** WHAT THE TASK REQUIRES **
Print nothing but the lines below starting at the line that holds "- **Performance vs" and ending at the line that holds "- **Unit Conversion**: Allow", including both, each exactly as written.

** EXCERPTED RECORDS **
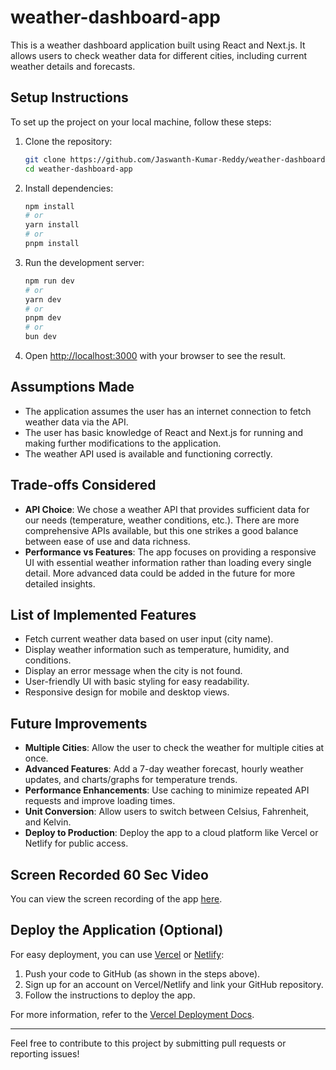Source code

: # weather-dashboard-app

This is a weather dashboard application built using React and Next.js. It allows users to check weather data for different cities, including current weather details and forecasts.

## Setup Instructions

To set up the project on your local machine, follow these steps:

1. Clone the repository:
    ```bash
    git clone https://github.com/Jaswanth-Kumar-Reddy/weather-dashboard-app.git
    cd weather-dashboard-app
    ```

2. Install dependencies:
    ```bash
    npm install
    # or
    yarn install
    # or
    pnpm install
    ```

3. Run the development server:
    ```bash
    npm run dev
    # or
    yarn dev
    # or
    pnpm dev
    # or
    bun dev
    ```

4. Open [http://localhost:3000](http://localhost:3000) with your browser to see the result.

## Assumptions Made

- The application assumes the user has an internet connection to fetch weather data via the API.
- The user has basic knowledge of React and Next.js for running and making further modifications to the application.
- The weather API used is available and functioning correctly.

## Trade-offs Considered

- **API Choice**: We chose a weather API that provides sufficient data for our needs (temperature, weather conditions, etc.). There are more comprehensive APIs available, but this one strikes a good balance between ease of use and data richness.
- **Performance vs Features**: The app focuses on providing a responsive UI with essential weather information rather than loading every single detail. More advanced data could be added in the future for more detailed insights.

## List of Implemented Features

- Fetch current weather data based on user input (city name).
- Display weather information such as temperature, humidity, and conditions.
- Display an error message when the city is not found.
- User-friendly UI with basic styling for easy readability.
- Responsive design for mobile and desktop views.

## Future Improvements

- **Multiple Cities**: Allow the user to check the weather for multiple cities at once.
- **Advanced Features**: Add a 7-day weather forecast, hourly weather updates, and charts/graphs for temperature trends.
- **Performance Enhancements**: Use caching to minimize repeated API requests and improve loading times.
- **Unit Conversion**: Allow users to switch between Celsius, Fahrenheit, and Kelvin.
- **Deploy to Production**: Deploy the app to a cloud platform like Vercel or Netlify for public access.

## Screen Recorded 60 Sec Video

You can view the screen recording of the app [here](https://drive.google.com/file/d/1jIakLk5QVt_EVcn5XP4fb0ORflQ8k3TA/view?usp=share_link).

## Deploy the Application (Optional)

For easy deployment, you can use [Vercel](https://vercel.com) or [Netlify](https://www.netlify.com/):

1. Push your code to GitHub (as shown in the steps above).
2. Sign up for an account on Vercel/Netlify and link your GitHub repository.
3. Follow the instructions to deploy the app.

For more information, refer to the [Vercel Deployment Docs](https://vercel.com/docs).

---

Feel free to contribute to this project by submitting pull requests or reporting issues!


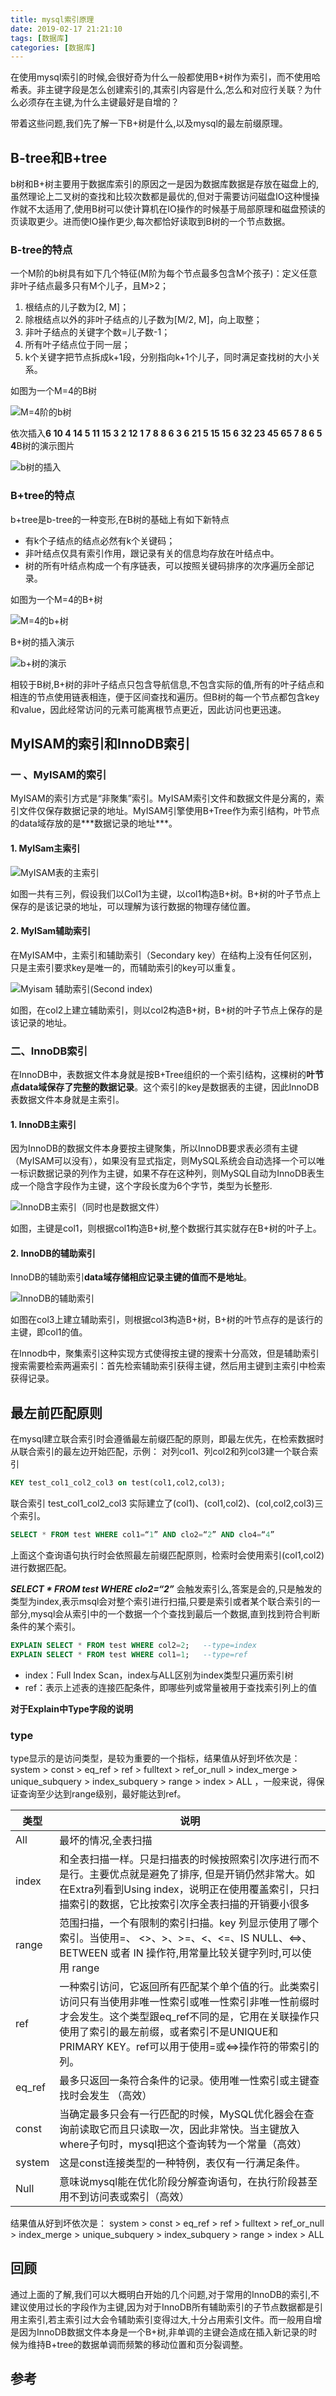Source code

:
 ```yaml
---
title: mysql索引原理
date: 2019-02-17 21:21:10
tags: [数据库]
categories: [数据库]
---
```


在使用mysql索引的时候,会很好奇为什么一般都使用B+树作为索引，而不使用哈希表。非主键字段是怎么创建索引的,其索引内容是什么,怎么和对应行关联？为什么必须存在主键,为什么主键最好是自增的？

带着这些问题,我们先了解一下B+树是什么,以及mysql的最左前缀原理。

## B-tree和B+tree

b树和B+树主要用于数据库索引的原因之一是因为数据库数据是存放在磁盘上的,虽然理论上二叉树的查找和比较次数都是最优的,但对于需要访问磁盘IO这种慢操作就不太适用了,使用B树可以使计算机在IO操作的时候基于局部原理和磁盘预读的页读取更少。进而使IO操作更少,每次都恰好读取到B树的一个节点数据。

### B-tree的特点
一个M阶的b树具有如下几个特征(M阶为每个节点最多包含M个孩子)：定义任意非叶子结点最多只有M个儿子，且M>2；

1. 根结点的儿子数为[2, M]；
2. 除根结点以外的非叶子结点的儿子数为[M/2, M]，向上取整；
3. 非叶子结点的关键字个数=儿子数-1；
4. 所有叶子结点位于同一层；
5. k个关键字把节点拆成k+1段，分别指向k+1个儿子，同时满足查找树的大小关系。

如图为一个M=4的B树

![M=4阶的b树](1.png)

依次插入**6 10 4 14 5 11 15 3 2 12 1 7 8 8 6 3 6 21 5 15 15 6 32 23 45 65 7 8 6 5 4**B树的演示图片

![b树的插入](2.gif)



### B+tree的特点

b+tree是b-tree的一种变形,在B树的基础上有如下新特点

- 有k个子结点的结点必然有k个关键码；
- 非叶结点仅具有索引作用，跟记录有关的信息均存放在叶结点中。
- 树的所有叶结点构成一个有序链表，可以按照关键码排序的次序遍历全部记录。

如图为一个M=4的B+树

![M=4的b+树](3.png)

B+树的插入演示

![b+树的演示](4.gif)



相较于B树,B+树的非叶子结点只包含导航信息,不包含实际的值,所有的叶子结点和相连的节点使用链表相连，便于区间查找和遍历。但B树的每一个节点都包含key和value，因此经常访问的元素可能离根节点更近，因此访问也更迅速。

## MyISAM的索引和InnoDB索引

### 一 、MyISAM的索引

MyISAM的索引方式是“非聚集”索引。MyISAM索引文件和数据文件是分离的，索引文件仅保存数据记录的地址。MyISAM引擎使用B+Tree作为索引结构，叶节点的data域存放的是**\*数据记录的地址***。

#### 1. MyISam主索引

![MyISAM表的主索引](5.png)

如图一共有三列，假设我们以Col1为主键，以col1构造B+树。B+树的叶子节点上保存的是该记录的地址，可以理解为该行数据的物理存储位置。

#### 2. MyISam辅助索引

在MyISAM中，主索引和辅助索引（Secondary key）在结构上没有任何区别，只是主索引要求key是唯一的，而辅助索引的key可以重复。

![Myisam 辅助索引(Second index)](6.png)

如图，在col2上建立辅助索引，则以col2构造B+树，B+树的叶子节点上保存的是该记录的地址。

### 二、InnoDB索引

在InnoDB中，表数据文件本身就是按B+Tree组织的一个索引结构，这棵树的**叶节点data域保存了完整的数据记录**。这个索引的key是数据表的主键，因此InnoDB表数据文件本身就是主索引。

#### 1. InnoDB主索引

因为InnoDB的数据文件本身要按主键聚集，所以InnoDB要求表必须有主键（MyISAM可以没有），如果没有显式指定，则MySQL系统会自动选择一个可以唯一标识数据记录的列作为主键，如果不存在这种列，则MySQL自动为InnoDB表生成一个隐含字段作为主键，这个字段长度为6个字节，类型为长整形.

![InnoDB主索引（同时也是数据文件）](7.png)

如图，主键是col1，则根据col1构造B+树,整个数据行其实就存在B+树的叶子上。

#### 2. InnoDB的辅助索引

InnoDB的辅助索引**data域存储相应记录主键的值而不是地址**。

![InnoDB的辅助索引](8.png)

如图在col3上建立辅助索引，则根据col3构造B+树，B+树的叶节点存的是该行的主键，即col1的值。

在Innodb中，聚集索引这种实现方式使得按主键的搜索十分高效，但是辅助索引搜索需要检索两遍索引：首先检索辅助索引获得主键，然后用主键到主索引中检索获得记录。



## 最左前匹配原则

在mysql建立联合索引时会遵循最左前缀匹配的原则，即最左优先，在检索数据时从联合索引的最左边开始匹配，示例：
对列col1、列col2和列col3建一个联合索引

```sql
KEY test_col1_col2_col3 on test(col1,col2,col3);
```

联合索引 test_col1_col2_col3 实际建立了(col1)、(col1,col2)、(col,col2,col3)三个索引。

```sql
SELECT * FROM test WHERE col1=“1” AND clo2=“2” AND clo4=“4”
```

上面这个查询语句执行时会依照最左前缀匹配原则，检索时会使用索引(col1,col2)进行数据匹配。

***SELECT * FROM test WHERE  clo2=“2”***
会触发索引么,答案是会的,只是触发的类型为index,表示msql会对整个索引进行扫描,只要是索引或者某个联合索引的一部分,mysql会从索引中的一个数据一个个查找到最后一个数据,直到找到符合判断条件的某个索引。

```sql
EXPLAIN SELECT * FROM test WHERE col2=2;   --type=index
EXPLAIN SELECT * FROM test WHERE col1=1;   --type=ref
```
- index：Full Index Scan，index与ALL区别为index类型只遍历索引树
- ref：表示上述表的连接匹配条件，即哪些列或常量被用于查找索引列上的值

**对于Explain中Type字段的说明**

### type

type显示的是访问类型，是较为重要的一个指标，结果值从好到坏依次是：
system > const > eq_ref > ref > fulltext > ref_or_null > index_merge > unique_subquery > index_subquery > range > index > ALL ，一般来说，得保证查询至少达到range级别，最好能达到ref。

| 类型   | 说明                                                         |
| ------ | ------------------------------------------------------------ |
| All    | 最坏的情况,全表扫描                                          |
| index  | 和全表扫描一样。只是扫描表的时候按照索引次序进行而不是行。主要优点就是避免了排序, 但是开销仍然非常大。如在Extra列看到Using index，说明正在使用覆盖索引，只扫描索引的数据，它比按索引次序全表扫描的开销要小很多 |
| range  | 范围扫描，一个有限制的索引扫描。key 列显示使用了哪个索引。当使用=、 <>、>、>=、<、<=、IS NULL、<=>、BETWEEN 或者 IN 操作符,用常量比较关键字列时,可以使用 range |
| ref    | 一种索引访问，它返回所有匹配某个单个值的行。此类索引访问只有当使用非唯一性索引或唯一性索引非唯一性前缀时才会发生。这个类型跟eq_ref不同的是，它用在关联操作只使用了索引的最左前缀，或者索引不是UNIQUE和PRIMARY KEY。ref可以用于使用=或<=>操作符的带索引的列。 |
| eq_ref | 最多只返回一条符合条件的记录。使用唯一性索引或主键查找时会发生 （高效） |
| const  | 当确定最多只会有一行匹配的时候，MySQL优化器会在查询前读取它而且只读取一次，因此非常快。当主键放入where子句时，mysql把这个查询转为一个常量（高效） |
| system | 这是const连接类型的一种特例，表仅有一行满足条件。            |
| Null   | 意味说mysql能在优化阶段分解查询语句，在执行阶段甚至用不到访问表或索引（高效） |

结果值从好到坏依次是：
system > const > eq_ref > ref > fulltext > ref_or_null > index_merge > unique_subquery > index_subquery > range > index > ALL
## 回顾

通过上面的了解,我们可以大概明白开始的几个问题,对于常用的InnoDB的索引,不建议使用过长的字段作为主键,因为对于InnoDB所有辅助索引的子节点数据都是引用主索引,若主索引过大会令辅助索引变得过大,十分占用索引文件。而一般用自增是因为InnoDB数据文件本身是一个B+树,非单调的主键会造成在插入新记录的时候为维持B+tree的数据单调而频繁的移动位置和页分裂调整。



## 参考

** FINISHED TASK **
- **Performance vs Features**: The app focuses on providing a responsive UI with essential weather information rather than loading every single detail. More advanced data could be added in the future for more detailed insights.

## List of Implemented Features

- Fetch current weather data based on user input (city name).
- Display weather information such as temperature, humidity, and conditions.
- Display an error message when the city is not found.
- User-friendly UI with basic styling for easy readability.
- Responsive design for mobile and desktop views.

## Future Improvements

- **Multiple Cities**: Allow the user to check the weather for multiple cities at once.
- **Advanced Features**: Add a 7-day weather forecast, hourly weather updates, and charts/graphs for temperature trends.
- **Performance Enhancements**: Use caching to minimize repeated API requests and improve loading times.
- **Unit Conversion**: Allow users to switch between Celsius, Fahrenheit, and Kelvin.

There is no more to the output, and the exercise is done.